== Input records ==
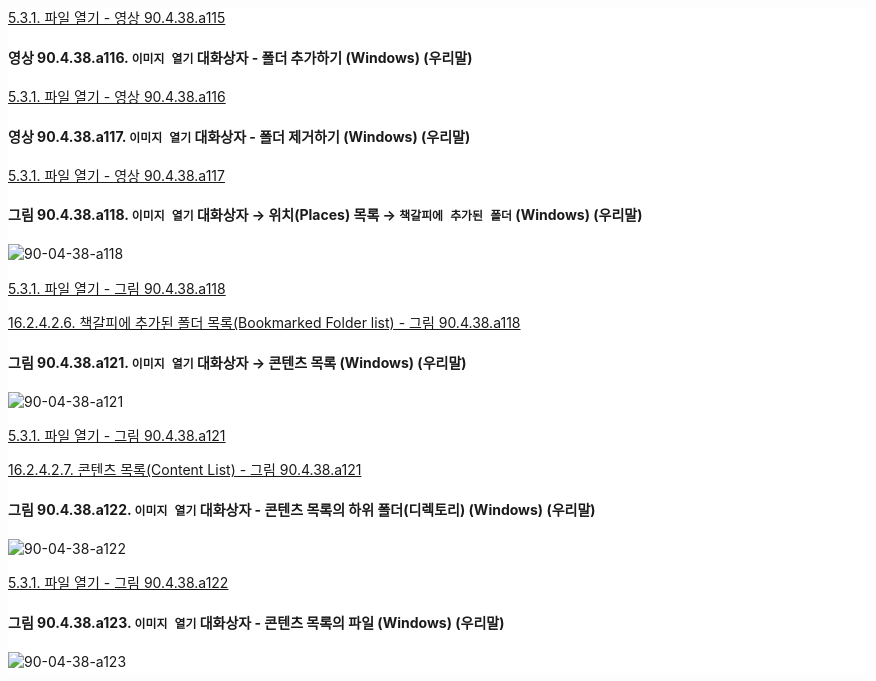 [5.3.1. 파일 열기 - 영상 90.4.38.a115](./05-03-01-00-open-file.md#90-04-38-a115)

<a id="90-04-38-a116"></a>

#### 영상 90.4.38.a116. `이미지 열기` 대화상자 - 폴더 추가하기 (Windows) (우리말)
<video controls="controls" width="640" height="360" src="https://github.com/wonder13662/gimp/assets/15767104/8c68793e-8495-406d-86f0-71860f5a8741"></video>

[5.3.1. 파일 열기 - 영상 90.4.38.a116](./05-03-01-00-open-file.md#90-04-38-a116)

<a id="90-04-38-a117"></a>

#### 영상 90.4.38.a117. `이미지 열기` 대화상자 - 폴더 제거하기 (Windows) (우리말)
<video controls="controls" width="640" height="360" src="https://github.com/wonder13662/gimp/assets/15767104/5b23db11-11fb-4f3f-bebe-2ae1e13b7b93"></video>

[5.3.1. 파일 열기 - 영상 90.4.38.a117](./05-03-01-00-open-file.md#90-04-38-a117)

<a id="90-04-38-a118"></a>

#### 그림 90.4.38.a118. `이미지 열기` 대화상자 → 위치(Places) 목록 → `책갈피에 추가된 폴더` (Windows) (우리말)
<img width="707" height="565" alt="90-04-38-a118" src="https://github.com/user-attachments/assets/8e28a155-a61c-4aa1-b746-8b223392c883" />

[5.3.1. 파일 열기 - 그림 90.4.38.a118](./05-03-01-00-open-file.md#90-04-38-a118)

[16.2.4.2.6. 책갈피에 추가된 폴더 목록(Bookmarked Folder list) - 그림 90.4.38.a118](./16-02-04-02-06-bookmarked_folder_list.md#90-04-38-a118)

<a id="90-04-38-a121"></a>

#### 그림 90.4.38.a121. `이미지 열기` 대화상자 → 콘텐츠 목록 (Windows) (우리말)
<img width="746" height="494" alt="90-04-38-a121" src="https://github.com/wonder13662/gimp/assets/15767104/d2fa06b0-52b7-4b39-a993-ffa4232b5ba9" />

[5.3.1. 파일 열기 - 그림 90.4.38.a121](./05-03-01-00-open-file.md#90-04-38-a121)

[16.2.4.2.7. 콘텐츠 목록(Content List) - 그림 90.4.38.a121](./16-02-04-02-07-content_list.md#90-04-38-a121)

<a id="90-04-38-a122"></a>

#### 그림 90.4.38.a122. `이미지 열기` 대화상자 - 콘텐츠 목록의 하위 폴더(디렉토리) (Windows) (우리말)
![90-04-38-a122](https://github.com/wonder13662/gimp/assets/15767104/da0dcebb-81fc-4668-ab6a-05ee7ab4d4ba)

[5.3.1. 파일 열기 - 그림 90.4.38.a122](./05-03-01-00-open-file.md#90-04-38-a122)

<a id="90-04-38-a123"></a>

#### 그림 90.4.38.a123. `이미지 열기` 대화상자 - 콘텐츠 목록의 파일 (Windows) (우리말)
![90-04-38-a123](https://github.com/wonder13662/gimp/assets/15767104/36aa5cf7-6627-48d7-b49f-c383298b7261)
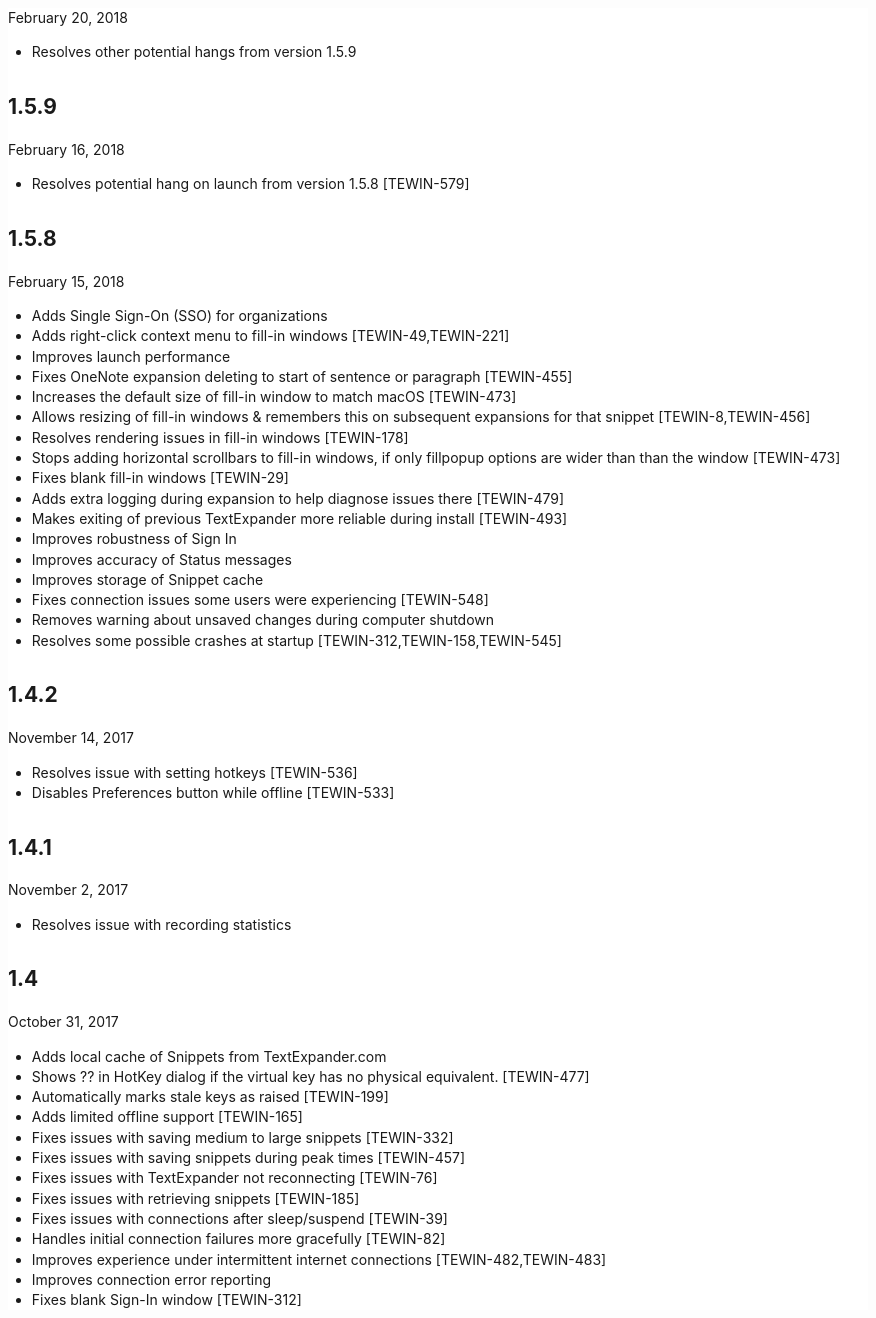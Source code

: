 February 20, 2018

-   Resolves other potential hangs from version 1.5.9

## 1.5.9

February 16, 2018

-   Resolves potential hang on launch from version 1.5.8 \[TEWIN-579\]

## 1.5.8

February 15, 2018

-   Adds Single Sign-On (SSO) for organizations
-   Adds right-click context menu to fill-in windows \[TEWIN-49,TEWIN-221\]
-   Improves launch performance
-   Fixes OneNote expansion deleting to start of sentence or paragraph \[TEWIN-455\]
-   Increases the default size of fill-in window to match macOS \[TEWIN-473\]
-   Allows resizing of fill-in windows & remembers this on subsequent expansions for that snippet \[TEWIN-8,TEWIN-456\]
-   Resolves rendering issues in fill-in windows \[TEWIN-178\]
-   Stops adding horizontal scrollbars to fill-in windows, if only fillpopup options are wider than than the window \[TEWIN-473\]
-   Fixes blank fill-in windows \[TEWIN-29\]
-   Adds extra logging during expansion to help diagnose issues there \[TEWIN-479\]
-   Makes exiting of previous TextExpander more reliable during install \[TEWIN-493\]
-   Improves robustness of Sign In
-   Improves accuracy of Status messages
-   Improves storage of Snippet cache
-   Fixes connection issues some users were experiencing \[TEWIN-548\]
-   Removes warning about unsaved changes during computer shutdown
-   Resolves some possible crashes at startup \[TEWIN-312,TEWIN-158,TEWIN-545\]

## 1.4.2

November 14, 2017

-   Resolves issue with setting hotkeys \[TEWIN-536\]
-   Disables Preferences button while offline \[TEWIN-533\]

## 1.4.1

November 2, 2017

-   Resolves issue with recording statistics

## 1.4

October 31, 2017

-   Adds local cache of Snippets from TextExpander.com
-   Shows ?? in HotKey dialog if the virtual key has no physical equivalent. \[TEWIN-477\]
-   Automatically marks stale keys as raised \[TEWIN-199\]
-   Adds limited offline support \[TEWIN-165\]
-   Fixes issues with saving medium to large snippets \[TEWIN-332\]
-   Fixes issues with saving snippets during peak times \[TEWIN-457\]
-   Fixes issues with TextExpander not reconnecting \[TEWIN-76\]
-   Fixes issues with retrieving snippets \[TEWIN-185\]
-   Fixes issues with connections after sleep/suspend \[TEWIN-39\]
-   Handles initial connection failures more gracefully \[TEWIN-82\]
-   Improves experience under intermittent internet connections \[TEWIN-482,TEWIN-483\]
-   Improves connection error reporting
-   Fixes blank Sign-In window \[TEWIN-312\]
===
== Input records ==
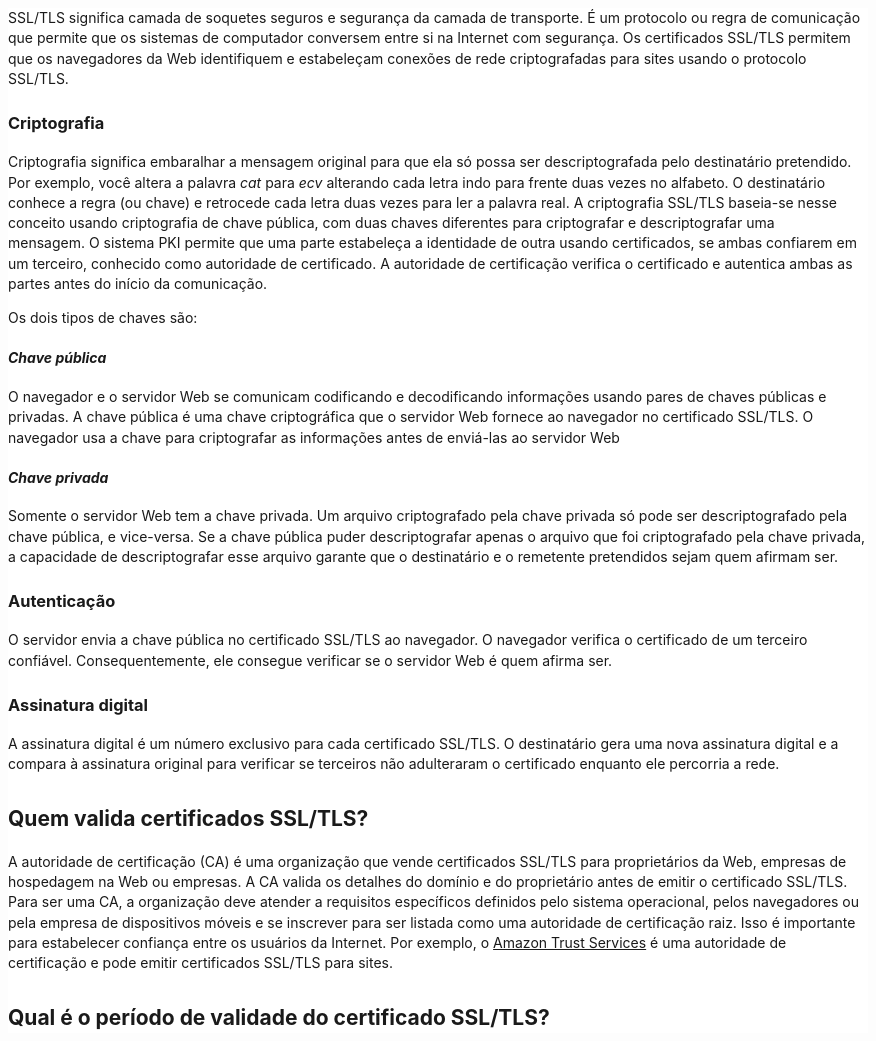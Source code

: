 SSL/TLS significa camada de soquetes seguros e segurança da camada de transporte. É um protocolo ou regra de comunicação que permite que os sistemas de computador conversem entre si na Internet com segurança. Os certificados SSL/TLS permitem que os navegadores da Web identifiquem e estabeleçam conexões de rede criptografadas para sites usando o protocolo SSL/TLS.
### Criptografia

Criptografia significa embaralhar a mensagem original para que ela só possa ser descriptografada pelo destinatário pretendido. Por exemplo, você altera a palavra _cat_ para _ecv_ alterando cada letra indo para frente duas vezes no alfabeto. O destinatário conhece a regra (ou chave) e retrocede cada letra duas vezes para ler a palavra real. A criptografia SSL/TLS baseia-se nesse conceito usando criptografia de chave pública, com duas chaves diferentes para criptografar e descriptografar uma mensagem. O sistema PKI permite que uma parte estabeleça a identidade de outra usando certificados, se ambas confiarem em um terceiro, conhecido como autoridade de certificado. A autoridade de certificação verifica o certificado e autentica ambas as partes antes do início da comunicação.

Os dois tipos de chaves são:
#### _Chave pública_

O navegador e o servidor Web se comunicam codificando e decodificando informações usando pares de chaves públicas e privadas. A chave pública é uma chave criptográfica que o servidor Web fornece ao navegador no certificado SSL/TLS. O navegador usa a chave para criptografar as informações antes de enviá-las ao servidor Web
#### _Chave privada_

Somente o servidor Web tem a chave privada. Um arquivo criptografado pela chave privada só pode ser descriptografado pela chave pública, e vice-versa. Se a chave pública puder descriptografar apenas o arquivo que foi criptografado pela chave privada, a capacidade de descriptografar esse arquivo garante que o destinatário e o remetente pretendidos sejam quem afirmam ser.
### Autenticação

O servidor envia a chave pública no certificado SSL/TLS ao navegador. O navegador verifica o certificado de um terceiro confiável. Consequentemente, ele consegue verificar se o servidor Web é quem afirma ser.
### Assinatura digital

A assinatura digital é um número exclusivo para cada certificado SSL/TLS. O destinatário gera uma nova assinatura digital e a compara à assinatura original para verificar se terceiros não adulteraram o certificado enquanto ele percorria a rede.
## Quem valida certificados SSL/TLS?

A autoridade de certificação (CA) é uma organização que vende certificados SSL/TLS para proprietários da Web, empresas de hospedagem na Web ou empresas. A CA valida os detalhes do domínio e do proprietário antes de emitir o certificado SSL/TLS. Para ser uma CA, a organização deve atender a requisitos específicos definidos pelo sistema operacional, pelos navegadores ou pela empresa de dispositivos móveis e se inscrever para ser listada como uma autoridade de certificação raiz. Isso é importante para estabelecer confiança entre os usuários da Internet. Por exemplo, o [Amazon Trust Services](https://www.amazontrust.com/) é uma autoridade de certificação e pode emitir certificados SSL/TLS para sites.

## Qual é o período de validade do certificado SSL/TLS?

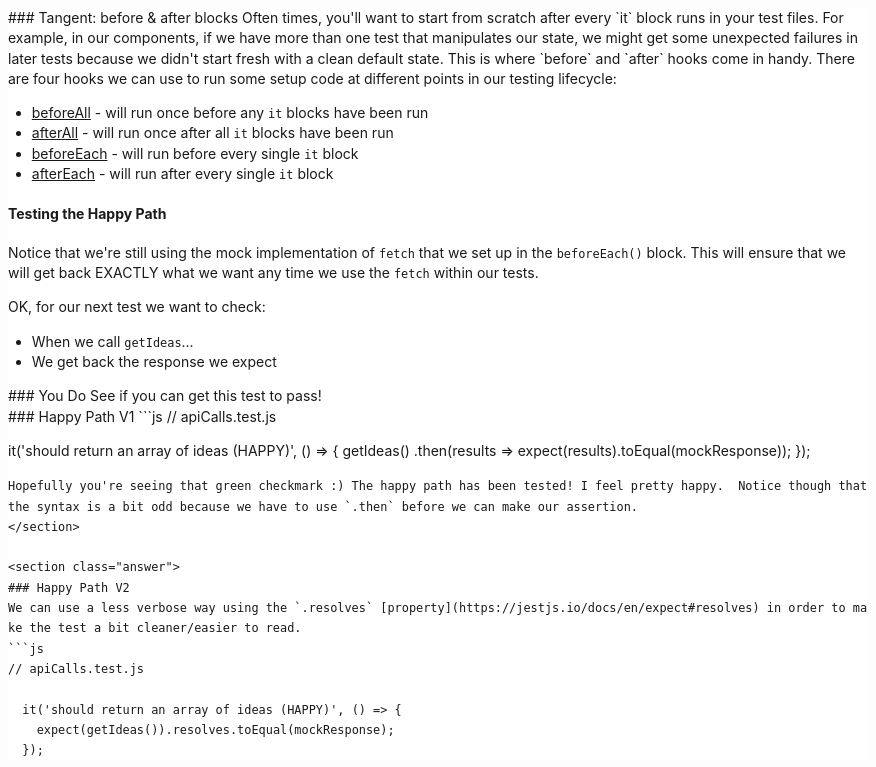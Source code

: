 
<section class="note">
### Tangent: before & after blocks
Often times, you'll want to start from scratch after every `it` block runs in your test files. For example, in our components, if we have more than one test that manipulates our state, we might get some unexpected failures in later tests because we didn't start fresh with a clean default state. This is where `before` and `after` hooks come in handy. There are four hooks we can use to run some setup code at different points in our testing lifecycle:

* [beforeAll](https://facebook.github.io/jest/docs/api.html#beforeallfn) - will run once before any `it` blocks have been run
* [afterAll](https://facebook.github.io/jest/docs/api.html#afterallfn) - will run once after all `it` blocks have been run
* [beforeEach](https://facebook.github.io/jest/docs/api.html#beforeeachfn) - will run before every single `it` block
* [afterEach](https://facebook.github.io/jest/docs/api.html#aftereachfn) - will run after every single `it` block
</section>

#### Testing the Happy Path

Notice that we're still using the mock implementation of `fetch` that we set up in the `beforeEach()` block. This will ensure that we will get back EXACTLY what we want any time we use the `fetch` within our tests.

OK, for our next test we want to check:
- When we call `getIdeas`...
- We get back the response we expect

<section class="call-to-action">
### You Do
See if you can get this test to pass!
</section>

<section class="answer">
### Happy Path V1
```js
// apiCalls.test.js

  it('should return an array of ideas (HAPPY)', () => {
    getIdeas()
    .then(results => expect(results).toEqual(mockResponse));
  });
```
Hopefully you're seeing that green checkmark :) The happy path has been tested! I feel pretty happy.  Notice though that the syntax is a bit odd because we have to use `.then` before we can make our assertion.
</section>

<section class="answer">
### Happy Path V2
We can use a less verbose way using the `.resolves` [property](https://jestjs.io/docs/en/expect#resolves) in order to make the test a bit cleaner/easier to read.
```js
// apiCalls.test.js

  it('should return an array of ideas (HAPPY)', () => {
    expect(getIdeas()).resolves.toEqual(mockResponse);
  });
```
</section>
===
Show the lines of the listing above with "Fixes".

-   Fixes OneNote expansion deleting to start of sentence or paragraph \[TEWIN-455\]
-   Fixes blank fill-in windows \[TEWIN-29\]
-   Fixes connection issues some users were experiencing \[TEWIN-548\]
-   Fixes issues with saving medium to large snippets \[TEWIN-332\]
-   Fixes issues with saving snippets during peak times \[TEWIN-457\]
-   Fixes issues with TextExpander not reconnecting \[TEWIN-76\]
-   Fixes issues with retrieving snippets \[TEWIN-185\]
-   Fixes issues with connections after sleep/suspend \[TEWIN-39\]
-   Fixes blank Sign-In window \[TEWIN-312\]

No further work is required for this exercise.